**Provided entries:**
★ ★ ★ ★

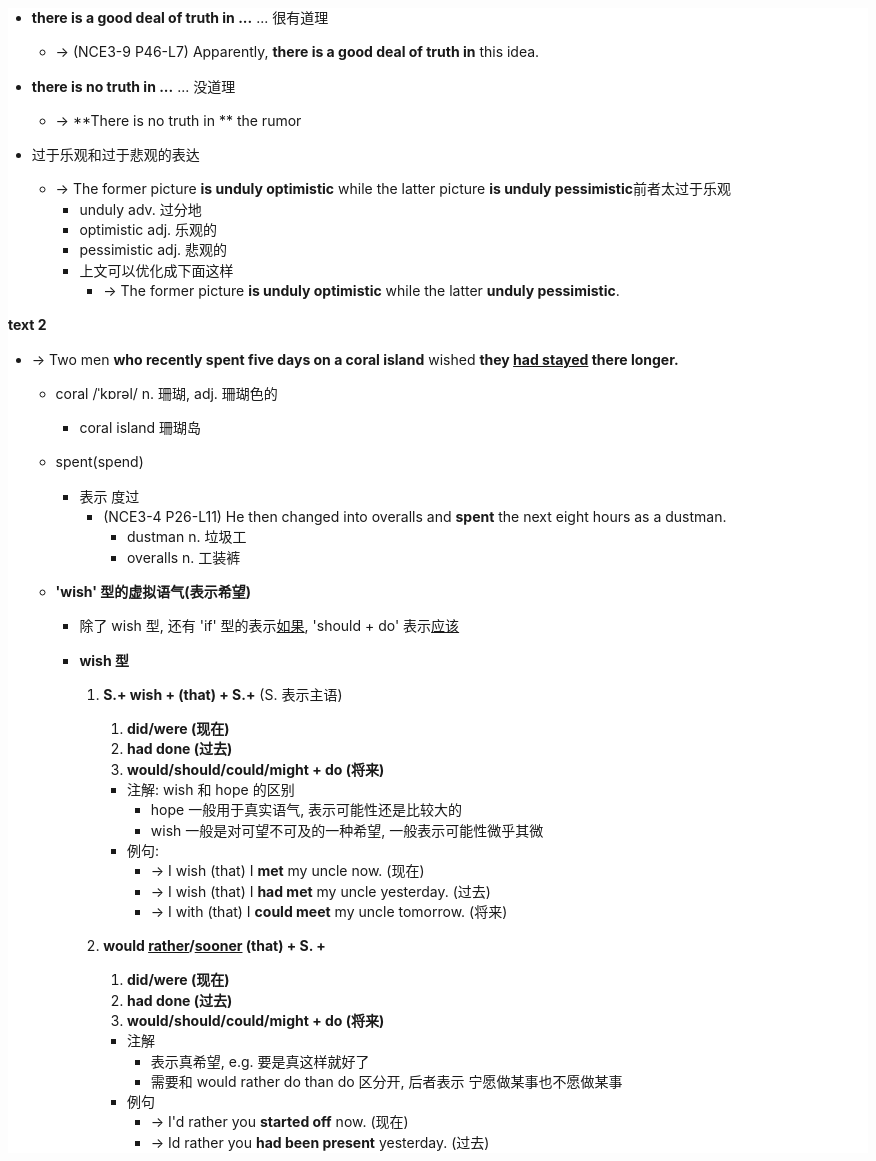 * **there is a good deal of truth in ...** ... 很有道理
  * → (NCE3-9 P46-L7) Apparently, **there is a good deal of truth in** this idea.

* **there is no truth in ...**  ... 没道理
  * → **There is no truth in ** the rumor

* 过于乐观和过于悲观的表达
  * → The former picture **is unduly optimistic** while the latter picture **is unduly pessimistic**前者太过于乐观
    * unduly  adv. 过分地
    * optimistic adj. 乐观的
    * pessimistic adj. 悲观的
    * 上文可以优化成下面这样
      * → The former picture **is unduly optimistic** while the latter **unduly pessimistic**.

**text 2**

* → Two men **who recently spent five days on a coral island** wished **they <u>had stayed</u> there longer.**

  * coral /ˈkɒrəl/ n. 珊瑚, adj. 珊瑚色的

    * coral island 珊瑚岛

  * spent(spend)

    * 表示 度过
      * (NCE3-4 P26-L11) He then changed into overalls and **spent** the next eight hours as a dustman.
        * dustman n. 垃圾工
        * overalls n. 工装裤

  * **'wish' 型的虚拟语气(表示希望)** 

    * 除了 wish 型, 还有 'if' 型的表示<u>如果</u>,  'should + do' 表示<u>应该</u>

    * **wish 型**

      1. **S.+ wish + (that) + S.+** (S. 表示主语)

         1. **did/were (现在)**
         2. **had done (过去)**
         3. **would/should/could/might + do (将来)**

         * 注解: wish 和 hope 的区别
           * hope 一般用于真实语气, 表示可能性还是比较大的
           * wish 一般是对可望不可及的一种希望, 一般表示可能性微乎其微
         * 例句: 
           * → I wish (that) I **met** my uncle now. (现在)
           * → I wish (that) I **had met** my uncle yesterday. (过去)
           * → I with (that) I **could meet** my uncle tomorrow. (将来)

      2. **would <u>rather</u>/<u>sooner</u> (that) + S. +** 

         1. **did/were (现在)**
         2. **had done (过去)**
         3. **would/should/could/might + do (将来)**

         * 注解
           * 表示真希望, e.g. 要是真这样就好了
           * 需要和 would rather do than do 区分开, 后者表示 宁愿做某事也不愿做某事
         * 例句
           * → I'd rather you **started off** now. (现在)
           * → Id rather you **had been present** yesterday. (过去)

★ ★ ★ ★

**About this task:** In the listing above, find the line with "2. **would <u>rather</u>/<u>sooner</u>" and the line with "区分开, 后者表示 宁愿做某事也不愿做某事", then print exactly those two lines and every line between them, and nothing more.

**Exercise solution:**
      2. **would <u>rather</u>/<u>sooner</u> (that) + S. +** 

         1. **did/were (现在)**
         2. **had done (过去)**
         3. **would/should/could/might + do (将来)**

         * 注解
           * 表示真希望, e.g. 要是真这样就好了
           * 需要和 would rather do than do 区分开, 后者表示 宁愿做某事也不愿做某事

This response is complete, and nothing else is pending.